Extracted data entries:
- - - - - - -
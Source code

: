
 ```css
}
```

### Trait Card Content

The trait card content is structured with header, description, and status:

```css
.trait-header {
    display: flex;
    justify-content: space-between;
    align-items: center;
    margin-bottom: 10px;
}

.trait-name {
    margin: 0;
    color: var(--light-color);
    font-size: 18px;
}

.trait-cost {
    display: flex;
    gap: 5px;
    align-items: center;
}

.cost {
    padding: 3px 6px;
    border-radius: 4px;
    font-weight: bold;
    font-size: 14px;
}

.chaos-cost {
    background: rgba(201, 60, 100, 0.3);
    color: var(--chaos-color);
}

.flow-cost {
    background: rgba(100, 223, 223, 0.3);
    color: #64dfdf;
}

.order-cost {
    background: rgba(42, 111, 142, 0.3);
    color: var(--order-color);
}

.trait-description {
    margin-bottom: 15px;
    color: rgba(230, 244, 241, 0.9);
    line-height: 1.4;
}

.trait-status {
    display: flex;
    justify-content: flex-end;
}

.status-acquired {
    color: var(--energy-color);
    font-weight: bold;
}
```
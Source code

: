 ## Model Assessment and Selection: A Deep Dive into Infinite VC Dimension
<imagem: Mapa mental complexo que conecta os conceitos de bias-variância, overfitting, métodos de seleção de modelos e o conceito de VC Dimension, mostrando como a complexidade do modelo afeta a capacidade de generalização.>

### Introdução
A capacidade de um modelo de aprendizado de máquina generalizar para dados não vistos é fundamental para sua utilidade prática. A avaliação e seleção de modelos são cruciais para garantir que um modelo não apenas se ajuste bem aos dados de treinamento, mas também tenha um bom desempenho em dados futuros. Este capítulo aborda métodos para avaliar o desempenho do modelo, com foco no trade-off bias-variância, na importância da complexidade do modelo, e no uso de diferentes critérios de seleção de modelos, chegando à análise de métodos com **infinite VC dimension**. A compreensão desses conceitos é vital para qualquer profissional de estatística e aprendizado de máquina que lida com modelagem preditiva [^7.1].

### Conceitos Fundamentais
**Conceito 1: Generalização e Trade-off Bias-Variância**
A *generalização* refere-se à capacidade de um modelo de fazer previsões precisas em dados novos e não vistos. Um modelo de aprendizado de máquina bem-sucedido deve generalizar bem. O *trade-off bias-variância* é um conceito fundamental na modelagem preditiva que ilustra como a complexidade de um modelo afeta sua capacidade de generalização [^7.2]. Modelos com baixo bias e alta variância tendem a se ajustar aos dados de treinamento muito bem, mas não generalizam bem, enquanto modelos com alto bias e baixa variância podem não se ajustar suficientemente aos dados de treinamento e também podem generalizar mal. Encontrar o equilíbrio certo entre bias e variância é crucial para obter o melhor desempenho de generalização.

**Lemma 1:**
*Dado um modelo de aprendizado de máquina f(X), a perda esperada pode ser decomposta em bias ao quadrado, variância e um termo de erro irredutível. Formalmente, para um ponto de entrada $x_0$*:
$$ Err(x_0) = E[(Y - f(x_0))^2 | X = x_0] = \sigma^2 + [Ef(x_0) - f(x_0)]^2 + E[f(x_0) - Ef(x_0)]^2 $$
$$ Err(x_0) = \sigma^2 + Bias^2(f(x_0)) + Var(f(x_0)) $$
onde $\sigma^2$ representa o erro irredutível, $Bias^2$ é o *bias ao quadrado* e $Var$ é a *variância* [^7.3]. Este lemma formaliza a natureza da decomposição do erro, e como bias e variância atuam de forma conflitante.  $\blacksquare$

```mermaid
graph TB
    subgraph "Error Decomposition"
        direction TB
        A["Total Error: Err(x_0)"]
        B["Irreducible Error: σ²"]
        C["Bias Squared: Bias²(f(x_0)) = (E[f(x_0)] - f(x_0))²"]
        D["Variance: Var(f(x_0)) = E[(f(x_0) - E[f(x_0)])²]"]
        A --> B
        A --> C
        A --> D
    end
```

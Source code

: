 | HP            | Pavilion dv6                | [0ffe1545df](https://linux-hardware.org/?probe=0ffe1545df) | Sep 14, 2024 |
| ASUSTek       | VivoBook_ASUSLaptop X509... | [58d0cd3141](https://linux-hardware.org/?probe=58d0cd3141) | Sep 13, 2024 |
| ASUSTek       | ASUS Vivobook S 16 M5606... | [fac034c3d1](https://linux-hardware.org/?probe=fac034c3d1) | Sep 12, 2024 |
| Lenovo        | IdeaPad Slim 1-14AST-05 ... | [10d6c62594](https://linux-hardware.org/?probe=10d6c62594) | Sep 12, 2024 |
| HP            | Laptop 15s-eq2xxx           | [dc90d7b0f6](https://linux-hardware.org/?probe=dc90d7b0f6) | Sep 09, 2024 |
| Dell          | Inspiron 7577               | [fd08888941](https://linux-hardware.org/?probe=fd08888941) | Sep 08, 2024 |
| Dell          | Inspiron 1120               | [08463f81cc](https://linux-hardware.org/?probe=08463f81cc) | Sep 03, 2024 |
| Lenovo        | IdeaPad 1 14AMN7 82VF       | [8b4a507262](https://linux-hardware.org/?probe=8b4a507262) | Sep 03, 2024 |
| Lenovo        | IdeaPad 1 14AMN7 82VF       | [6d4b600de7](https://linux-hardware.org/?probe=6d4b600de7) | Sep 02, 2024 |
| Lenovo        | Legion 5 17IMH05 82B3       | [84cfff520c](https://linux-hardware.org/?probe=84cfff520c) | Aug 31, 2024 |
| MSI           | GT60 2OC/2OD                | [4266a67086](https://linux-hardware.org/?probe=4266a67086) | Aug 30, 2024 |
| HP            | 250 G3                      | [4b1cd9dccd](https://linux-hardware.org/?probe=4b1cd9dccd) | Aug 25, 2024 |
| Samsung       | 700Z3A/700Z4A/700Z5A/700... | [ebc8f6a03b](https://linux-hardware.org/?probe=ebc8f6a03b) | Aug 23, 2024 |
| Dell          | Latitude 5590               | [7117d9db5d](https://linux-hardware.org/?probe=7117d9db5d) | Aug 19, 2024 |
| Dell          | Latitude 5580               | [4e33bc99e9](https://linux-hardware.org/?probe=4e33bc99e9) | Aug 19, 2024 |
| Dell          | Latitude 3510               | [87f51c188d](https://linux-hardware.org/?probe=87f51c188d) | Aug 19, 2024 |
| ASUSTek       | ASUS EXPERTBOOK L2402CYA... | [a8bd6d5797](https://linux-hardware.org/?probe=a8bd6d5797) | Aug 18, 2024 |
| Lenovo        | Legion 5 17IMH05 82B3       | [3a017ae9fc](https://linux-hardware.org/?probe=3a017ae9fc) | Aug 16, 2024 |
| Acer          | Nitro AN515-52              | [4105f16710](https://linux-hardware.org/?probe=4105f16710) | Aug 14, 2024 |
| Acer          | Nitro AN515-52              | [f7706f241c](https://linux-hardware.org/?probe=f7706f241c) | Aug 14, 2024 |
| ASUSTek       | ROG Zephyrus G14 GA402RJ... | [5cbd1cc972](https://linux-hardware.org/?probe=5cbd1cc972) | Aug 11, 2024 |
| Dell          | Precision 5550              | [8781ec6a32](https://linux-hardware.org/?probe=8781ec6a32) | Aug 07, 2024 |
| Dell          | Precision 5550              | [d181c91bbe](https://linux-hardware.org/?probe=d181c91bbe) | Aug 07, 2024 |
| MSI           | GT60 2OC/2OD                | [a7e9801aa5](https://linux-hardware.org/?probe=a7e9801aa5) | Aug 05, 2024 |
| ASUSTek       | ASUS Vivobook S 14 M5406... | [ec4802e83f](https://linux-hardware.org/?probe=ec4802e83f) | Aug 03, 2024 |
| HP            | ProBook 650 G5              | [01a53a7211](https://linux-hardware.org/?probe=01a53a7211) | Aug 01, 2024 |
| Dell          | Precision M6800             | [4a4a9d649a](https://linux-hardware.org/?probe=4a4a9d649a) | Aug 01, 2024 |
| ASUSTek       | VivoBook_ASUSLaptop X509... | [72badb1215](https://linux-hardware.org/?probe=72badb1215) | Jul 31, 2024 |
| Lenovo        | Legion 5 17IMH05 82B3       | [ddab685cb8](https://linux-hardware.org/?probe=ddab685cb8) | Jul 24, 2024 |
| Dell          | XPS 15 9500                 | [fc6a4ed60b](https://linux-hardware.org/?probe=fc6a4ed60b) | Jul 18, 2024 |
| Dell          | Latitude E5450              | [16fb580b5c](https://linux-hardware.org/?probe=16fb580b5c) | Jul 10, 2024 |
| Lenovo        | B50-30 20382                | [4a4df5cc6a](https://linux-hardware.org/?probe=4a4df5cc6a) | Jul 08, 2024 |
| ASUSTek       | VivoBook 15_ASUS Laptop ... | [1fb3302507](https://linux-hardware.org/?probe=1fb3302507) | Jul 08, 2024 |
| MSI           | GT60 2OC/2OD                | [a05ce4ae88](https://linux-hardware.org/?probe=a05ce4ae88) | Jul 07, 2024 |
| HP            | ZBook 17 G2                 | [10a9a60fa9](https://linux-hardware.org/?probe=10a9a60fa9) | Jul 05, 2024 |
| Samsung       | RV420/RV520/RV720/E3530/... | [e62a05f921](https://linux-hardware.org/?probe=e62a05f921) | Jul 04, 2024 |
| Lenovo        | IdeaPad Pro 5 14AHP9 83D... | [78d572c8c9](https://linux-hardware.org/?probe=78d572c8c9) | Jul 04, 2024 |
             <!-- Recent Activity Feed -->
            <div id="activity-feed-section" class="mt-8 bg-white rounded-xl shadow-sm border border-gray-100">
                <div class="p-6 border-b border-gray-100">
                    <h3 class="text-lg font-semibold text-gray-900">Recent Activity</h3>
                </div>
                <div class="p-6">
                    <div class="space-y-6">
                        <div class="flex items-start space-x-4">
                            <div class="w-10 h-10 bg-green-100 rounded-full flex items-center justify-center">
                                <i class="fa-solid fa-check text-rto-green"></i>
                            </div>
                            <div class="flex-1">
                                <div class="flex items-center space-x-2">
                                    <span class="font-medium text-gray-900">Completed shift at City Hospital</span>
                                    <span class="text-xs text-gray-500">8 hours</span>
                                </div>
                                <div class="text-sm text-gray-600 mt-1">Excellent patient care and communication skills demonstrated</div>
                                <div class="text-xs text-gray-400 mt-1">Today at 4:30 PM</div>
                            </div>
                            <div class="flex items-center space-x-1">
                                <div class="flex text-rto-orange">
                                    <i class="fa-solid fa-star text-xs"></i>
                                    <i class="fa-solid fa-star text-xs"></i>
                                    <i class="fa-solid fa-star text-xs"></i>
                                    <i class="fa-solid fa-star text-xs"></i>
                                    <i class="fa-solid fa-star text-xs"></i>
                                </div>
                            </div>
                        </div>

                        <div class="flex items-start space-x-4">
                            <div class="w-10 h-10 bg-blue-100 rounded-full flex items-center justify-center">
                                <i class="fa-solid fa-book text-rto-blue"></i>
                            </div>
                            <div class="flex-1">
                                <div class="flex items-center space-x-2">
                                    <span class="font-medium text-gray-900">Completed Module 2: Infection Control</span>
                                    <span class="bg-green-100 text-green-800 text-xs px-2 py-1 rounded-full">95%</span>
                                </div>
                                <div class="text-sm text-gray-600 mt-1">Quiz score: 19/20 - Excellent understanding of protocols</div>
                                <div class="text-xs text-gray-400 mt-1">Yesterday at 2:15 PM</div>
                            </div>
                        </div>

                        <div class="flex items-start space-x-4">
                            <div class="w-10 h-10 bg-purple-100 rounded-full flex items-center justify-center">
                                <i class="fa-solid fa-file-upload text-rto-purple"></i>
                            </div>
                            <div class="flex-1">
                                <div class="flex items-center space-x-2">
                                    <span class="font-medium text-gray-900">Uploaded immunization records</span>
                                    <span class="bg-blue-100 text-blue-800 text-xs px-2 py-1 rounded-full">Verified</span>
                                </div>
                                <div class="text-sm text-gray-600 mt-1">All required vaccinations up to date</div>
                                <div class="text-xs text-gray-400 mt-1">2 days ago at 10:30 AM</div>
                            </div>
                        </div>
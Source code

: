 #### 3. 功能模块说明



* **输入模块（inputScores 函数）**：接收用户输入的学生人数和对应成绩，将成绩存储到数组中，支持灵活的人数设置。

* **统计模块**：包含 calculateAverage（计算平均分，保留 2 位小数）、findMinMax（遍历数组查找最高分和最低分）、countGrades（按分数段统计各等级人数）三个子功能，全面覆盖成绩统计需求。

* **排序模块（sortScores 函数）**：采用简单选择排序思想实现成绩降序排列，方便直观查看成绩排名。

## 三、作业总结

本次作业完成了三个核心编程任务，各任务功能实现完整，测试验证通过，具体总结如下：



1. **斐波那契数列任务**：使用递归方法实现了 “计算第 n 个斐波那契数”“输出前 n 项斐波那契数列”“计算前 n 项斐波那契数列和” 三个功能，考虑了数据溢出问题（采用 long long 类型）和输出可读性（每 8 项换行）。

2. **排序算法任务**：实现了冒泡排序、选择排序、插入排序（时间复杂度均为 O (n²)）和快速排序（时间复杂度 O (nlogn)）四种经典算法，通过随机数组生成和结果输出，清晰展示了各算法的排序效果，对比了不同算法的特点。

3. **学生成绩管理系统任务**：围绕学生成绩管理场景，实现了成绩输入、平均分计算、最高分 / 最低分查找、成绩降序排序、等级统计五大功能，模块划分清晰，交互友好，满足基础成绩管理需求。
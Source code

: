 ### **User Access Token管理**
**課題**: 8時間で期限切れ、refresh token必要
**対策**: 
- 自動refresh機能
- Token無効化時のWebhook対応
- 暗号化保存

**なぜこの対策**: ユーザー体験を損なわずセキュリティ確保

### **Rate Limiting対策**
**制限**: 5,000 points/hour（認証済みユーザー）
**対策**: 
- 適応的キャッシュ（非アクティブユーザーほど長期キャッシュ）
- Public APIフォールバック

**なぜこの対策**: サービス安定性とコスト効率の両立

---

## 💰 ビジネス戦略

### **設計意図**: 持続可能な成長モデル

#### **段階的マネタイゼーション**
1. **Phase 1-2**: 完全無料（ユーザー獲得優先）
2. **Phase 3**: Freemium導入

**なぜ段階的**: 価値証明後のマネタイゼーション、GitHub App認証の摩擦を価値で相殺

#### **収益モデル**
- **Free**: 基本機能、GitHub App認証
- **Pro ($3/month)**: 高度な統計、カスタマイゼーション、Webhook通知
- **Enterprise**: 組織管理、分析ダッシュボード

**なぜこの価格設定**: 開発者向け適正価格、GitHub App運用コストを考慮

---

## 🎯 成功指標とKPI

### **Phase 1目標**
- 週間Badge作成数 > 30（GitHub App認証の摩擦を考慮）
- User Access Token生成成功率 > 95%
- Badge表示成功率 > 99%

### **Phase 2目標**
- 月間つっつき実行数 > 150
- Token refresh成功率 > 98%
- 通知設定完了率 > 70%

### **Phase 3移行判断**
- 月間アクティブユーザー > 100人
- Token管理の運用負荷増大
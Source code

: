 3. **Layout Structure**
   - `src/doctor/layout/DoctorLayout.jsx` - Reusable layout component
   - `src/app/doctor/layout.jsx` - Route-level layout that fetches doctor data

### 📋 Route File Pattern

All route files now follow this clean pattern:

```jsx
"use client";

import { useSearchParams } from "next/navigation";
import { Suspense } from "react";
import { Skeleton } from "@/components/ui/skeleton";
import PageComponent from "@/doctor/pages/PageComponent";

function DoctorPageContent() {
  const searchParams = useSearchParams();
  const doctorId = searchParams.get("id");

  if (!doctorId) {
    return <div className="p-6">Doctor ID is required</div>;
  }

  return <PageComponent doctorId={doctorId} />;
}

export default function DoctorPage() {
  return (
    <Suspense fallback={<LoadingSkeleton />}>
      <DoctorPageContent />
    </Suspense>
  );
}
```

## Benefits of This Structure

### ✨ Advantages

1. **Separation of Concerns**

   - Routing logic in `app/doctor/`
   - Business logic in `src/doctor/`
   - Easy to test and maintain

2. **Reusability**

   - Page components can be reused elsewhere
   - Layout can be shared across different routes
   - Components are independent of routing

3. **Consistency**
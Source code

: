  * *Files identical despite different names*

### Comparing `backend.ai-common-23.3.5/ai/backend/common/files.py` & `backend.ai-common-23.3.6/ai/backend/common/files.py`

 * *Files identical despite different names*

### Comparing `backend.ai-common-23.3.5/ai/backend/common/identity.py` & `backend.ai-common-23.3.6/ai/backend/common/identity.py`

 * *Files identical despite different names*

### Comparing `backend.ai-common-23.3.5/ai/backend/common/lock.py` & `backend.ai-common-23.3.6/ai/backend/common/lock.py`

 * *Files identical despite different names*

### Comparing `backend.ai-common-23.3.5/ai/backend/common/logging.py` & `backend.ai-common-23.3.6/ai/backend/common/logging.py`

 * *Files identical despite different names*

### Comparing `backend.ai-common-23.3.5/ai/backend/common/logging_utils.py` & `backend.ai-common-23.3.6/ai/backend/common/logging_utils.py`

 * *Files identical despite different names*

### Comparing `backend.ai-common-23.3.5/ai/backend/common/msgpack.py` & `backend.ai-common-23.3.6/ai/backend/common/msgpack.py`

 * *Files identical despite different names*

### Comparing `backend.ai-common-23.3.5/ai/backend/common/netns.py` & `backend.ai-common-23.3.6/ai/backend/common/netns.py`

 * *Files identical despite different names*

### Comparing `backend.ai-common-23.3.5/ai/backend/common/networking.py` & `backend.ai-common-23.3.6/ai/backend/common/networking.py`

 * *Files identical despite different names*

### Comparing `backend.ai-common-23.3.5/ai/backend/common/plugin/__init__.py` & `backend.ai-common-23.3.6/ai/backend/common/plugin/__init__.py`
- - - - - - -
* Work to complete:
Say, as a single number, how many lines of the records hold the word "Error".

* Exercise output:
3